## Problem details
Without any of the pictures, print every record below exactly.

Data extracted from a collection
════
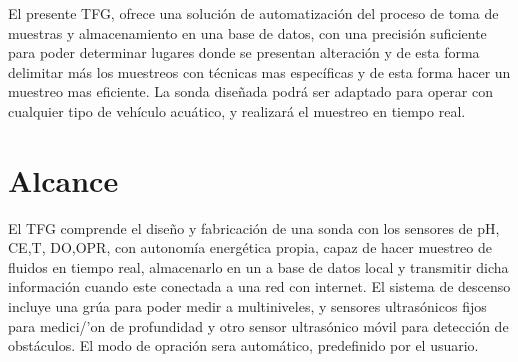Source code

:  
El presente TFG, ofrece una soluci\'on de automatizaci\'on del proceso de toma de muestras y almacenamiento en una base de datos, con una precisi\'on suficiente para poder determinar lugares donde se presentan alteraci\'on y de esta forma delimitar m\'as los muestreos con t\'ecnicas mas espec\'ificas y de esta forma hacer un muestreo mas eficiente.
La sonda diseñada podr\'a ser adaptado para operar con cualquier tipo de vehículo acu\'atico, y realizar\'a el muestreo en tiempo real.  

\section{Alcance}
El TFG comprende el dise\~no y fabricaci\'on de una sonda con los sensores de pH, CE,T, DO,OPR, con autonom\'ia energ\'etica propia, capaz de hacer muestreo de fluidos en tiempo real, almacenarlo en un a base de datos local y transmitir dicha información cuando este conectada a una red con internet. 
El sistema de descenso incluye una gr\'ua para poder medir a multiniveles, y sensores ultras\'onicos fijos para medici/'on de profundidad y otro sensor ultras\'onico m\'ovil para detección de obst\'aculos.  
El modo de opraci\'on sera autom\'atico, predefinido por el usuario.


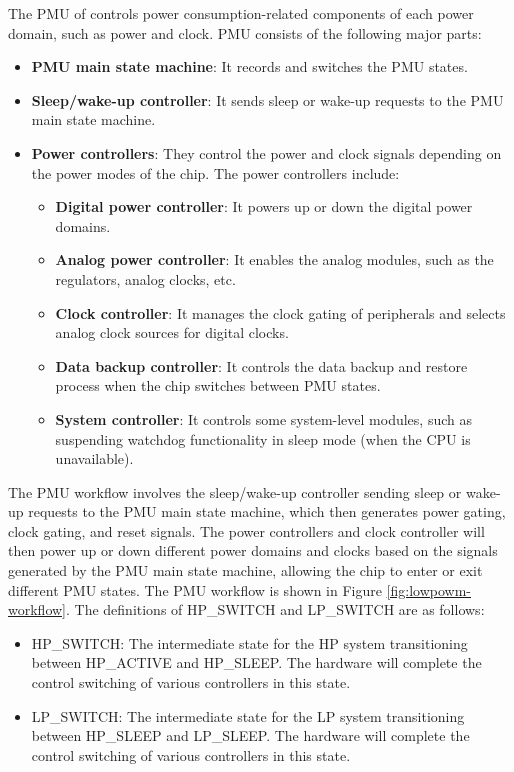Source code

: \documentclass[main\_\_EN.tex]{subfiles}
\begin{document}
The PMU of \chipname{} controls power consumption-related components of each power domain, such as power and clock. PMU consists of the following major parts:

\begin{itemize}
    \item \textbf{PMU main state machine}: It records and switches the PMU states.
    \item \textbf{Sleep/wake-up controller}: It sends sleep or wake-up requests to the PMU main state machine.
    \item \textbf{Power controllers}: They control the power and clock signals depending on the power modes of the chip. The power controllers include:
        \begin{itemize}
            \item \textbf{Digital power controller}: It powers up or down the digital power domains.
            \item \textbf{Analog power controller}: It enables the analog modules, such as the regulators, analog clocks, etc.
            \item \textbf{Clock controller}: It manages the clock gating of peripherals and selects analog clock sources for digital clocks.
            \item \textbf{Data backup controller}: It controls the data backup and restore process when the chip switches between PMU states.

            \item \textbf{System controller}: It controls some system-level modules, such as suspending watchdog functionality in sleep mode (when the CPU is unavailable).
        \end{itemize}
\end{itemize}

The PMU workflow involves the sleep/wake-up controller sending sleep or wake-up requests to the PMU main state machine, which then generates power gating, clock gating, and reset signals. The power controllers and clock controller will then power up or down different power domains and clocks based on the signals generated by the PMU main state machine, allowing the chip to enter or exit different PMU states. The PMU workflow is shown in Figure \ref{fig:lowpowm-workflow}. The definitions of HP\_SWITCH and LP\_SWITCH are as follows:

\begin{itemize}
    \item HP\_SWITCH: The intermediate state for the HP system transitioning between HP\_ACTIVE and HP\_SLEEP. The hardware will complete the control switching of various controllers in this state.
    \item LP\_SWITCH: The intermediate state for the LP system transitioning between HP\_SLEEP and LP\_SLEEP. The hardware will complete the control switching of various controllers in this state.
\end{itemize}
\end{document}
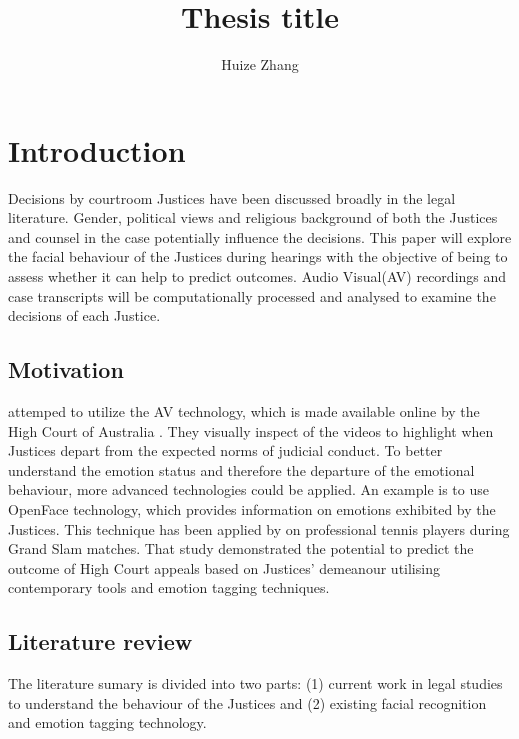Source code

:\documentclass{monashthesis}
\author{Huize Zhang}
\title{Thesis title}
\begin{document}

\titlepage

{\sf\tighttoc\doublespacing}

\clearpage{}\setcounter{page}{0}

\hypertarget{ch:intro}{%
\chapter{Introduction}\label{ch:intro}}

Decisions by courtroom Justices have been discussed broadly in the legal literature. Gender, political views and religious background of both the Justices and counsel in the case potentially influence the decisions. This paper will explore the facial behaviour of the Justices during hearings with the objective of being to assess whether it can help to predict outcomes. Audio Visual(AV) recordings and case transcripts will be computationally processed and analysed to examine the decisions of each Justice.

\hypertarget{motivation}{%
\section{Motivation}\label{motivation}}

\textcite{tutton2018judicial} attemped to utilize the AV technology, which is made available online by the High Court of Australia \autocite{highcourtau}. They visually inspect of the videos to highlight when Justices depart from the expected norms of judicial conduct. To better understand the emotion status and therefore the departure of the emotional behaviour, more advanced technologies could be applied. An example is to use OpenFace \autocite*{baltrusaitis2018openface} technology, which provides information on emotions exhibited by the Justices. This technique has been applied by \textcite{kovalchik2018going} on professional tennis players during Grand Slam matches. That study demonstrated the potential to predict the outcome of High Court appeals based on Justices' demeanour utilising contemporary tools and emotion tagging techniques.

\hypertarget{literature-review}{%
\section{Literature review}\label{literature-review}}

The literature sumary is divided into two parts: (1) current work in legal studies to understand the behaviour of the Justices and (2) existing facial recognition and emotion tagging technology.
\end{document}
════
## Result of this task
Source code

:  
El presente TFG, ofrece una soluci\'on de automatizaci\'on del proceso de toma de muestras y almacenamiento en una base de datos, con una precisi\'on suficiente para poder determinar lugares donde se presentan alteraci\'on y de esta forma delimitar m\'as los muestreos con t\'ecnicas mas espec\'ificas y de esta forma hacer un muestreo mas eficiente.
La sonda diseñada podr\'a ser adaptado para operar con cualquier tipo de vehículo acu\'atico, y realizar\'a el muestreo en tiempo real.  

\section{Alcance}
El TFG comprende el dise\~no y fabricaci\'on de una sonda con los sensores de pH, CE,T, DO,OPR, con autonom\'ia energ\'etica propia, capaz de hacer muestreo de fluidos en tiempo real, almacenarlo en un a base de datos local y transmitir dicha información cuando este conectada a una red con internet. 
El sistema de descenso incluye una gr\'ua para poder medir a multiniveles, y sensores ultras\'onicos fijos para medici/'on de profundidad y otro sensor ultras\'onico m\'ovil para detección de obst\'aculos.  
El modo de opraci\'on sera autom\'atico, predefinido por el usuario.


Source code

: \documentclass[main\_\_EN.tex]{subfiles}
\begin{document}
The PMU of \chipname{} controls power consumption-related components of each power domain, such as power and clock. PMU consists of the following major parts:

\begin{itemize}
    \item \textbf{PMU main state machine}: It records and switches the PMU states.
    \item \textbf{Sleep/wake-up controller}: It sends sleep or wake-up requests to the PMU main state machine.
    \item \textbf{Power controllers}: They control the power and clock signals depending on the power modes of the chip. The power controllers include:
        \begin{itemize}
            \item \textbf{Digital power controller}: It powers up or down the digital power domains.
            \item \textbf{Analog power controller}: It enables the analog modules, such as the regulators, analog clocks, etc.
            \item \textbf{Clock controller}: It manages the clock gating of peripherals and selects analog clock sources for digital clocks.
            \item \textbf{Data backup controller}: It controls the data backup and restore process when the chip switches between PMU states.

            \item \textbf{System controller}: It controls some system-level modules, such as suspending watchdog functionality in sleep mode (when the CPU is unavailable).
        \end{itemize}
\end{itemize}

The PMU workflow involves the sleep/wake-up controller sending sleep or wake-up requests to the PMU main state machine, which then generates power gating, clock gating, and reset signals. The power controllers and clock controller will then power up or down different power domains and clocks based on the signals generated by the PMU main state machine, allowing the chip to enter or exit different PMU states. The PMU workflow is shown in Figure \ref{fig:lowpowm-workflow}. The definitions of HP\_SWITCH and LP\_SWITCH are as follows:

\begin{itemize}
    \item HP\_SWITCH: The intermediate state for the HP system transitioning between HP\_ACTIVE and HP\_SLEEP. The hardware will complete the control switching of various controllers in this state.
    \item LP\_SWITCH: The intermediate state for the LP system transitioning between HP\_SLEEP and LP\_SLEEP. The hardware will complete the control switching of various controllers in this state.
\end{itemize}
\end{document}
Source code

:\documentclass{monashthesis}
\author{Huize Zhang}
\title{Thesis title}
\begin{document}

\titlepage

{\sf\tighttoc\doublespacing}

\clearpage{}\setcounter{page}{0}

\hypertarget{ch:intro}{%
\chapter{Introduction}\label{ch:intro}}

Decisions by courtroom Justices have been discussed broadly in the legal literature. Gender, political views and religious background of both the Justices and counsel in the case potentially influence the decisions. This paper will explore the facial behaviour of the Justices during hearings with the objective of being to assess whether it can help to predict outcomes. Audio Visual(AV) recordings and case transcripts will be computationally processed and analysed to examine the decisions of each Justice.

\hypertarget{motivation}{%
\section{Motivation}\label{motivation}}

\textcite{tutton2018judicial} attemped to utilize the AV technology, which is made available online by the High Court of Australia \autocite{highcourtau}. They visually inspect of the videos to highlight when Justices depart from the expected norms of judicial conduct. To better understand the emotion status and therefore the departure of the emotional behaviour, more advanced technologies could be applied. An example is to use OpenFace \autocite*{baltrusaitis2018openface} technology, which provides information on emotions exhibited by the Justices. This technique has been applied by \textcite{kovalchik2018going} on professional tennis players during Grand Slam matches. That study demonstrated the potential to predict the outcome of High Court appeals based on Justices' demeanour utilising contemporary tools and emotion tagging techniques.

\hypertarget{literature-review}{%
\section{Literature review}\label{literature-review}}

The literature sumary is divided into two parts: (1) current work in legal studies to understand the behaviour of the Justices and (2) existing facial recognition and emotion tagging technology.
\end{document}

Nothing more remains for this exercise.